Among the entries below, only the lines from the one with "To complete .." through the one with "building **dynamic web applications**." are to be retyped, exactly and without pictures.

....................

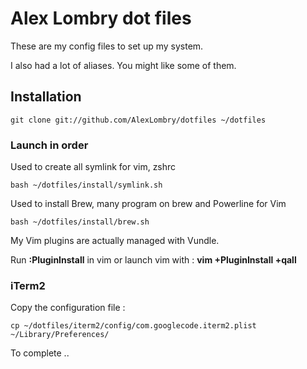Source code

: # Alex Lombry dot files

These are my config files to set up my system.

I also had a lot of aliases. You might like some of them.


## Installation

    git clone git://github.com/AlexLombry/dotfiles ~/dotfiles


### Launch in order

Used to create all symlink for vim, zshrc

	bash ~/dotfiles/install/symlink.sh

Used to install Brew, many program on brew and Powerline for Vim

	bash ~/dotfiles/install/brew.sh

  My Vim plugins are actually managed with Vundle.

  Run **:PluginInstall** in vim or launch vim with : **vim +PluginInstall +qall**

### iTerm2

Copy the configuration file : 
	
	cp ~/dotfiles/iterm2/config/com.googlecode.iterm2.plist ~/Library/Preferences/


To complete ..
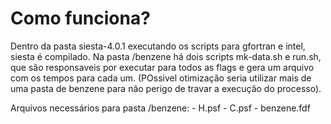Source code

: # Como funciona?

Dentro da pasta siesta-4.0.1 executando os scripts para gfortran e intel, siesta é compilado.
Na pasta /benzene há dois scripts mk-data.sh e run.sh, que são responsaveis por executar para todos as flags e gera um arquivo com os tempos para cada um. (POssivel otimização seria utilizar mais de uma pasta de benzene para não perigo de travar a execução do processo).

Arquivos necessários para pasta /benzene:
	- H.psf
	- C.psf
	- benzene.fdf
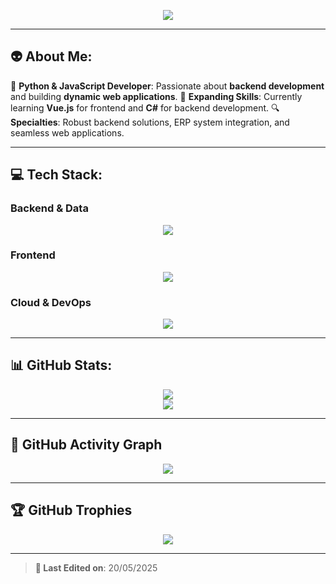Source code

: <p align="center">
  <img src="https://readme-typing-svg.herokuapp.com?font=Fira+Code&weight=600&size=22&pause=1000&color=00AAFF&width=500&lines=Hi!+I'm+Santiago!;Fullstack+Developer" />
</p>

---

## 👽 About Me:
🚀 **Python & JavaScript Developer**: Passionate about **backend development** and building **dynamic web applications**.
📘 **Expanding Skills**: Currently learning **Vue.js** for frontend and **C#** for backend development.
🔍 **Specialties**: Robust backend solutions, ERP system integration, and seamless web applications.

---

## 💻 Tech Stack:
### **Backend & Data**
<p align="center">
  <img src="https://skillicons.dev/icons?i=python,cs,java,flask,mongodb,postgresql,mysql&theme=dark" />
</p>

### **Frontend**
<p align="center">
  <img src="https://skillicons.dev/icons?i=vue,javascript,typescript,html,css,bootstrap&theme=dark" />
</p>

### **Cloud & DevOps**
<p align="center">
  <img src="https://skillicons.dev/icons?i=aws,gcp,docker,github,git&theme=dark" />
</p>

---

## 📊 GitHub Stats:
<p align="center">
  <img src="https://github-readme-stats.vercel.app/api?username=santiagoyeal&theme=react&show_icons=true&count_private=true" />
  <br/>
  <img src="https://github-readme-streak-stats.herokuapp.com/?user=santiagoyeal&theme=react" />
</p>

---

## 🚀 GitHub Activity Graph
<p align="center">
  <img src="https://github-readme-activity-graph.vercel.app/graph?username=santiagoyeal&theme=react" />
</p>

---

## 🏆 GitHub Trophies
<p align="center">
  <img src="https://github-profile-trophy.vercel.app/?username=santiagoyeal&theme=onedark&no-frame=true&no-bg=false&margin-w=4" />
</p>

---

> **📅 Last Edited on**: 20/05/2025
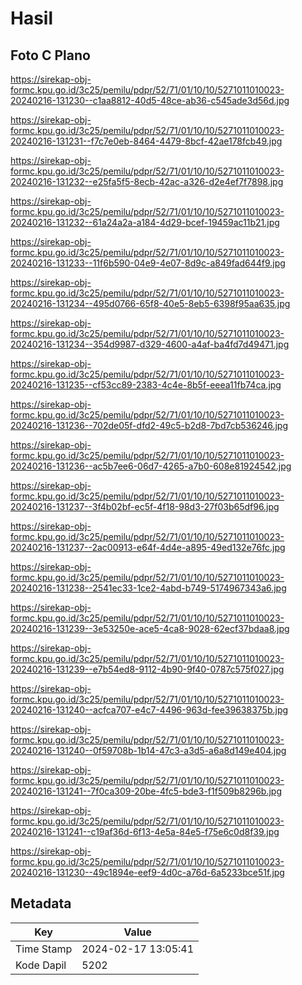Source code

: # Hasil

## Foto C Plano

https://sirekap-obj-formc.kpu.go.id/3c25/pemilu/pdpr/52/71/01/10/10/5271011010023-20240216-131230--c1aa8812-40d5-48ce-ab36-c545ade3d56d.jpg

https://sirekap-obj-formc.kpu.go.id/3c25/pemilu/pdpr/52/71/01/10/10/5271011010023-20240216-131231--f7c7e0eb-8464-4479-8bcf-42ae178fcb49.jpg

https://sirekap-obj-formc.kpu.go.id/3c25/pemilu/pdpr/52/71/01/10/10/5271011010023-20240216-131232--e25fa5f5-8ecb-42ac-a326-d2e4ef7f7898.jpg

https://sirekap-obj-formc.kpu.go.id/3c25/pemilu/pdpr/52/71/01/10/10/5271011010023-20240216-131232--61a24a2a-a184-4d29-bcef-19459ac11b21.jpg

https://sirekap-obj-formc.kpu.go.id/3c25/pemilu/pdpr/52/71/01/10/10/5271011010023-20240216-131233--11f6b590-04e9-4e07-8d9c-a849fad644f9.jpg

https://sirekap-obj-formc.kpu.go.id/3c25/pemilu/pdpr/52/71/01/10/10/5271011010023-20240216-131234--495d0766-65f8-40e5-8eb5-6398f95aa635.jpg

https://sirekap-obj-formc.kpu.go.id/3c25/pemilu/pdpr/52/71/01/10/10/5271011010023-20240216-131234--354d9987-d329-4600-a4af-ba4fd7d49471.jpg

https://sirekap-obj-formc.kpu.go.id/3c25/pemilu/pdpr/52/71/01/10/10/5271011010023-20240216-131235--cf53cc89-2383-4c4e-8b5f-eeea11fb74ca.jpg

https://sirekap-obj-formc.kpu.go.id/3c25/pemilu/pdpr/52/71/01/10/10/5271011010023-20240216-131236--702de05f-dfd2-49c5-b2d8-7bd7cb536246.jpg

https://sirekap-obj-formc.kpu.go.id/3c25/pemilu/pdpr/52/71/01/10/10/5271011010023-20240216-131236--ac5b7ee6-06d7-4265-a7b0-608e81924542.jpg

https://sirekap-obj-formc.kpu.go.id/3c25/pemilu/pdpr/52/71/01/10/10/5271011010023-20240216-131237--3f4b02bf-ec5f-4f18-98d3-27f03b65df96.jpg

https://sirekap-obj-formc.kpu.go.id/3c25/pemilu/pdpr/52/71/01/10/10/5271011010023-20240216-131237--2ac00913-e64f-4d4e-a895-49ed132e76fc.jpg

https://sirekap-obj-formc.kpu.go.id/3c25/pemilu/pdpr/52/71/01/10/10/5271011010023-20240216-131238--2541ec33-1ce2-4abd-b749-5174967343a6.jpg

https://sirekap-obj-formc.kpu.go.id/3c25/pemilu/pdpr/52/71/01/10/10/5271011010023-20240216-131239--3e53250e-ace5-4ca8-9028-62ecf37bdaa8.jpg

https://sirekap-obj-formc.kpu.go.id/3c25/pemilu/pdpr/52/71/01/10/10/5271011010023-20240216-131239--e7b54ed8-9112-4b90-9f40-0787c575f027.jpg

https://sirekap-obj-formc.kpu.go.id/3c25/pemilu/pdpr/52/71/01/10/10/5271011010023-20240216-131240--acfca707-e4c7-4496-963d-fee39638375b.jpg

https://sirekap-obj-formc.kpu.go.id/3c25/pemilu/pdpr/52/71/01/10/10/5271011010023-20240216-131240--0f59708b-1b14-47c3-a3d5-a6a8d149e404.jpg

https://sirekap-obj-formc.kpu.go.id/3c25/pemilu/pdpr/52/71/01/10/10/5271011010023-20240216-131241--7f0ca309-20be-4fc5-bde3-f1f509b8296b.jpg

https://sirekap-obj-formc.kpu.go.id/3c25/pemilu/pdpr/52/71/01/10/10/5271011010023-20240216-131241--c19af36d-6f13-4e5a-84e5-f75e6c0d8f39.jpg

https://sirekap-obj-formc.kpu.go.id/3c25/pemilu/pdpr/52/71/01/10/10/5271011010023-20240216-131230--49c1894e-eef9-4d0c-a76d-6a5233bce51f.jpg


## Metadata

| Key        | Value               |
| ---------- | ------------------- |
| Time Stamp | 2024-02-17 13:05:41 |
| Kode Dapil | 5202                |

....................

▶ **Response**:
To complete ..
Source code

: # Como funciona?

Dentro da pasta siesta-4.0.1 executando os scripts para gfortran e intel, siesta é compilado.
Na pasta /benzene há dois scripts mk-data.sh e run.sh, que são responsaveis por executar para todos as flags e gera um arquivo com os tempos para cada um. (POssivel otimização seria utilizar mais de uma pasta de benzene para não perigo de travar a execução do processo).

Arquivos necessários para pasta /benzene:
	- H.psf
	- C.psf
	- benzene.fdf
Source code

: <p align="center">
  <img src="https://readme-typing-svg.herokuapp.com?font=Fira+Code&weight=600&size=22&pause=1000&color=00AAFF&width=500&lines=Hi!+I'm+Santiago!;Fullstack+Developer" />
</p>

---

## 👽 About Me:
🚀 **Python & JavaScript Developer**: Passionate about **backend development** and building **dynamic web applications**.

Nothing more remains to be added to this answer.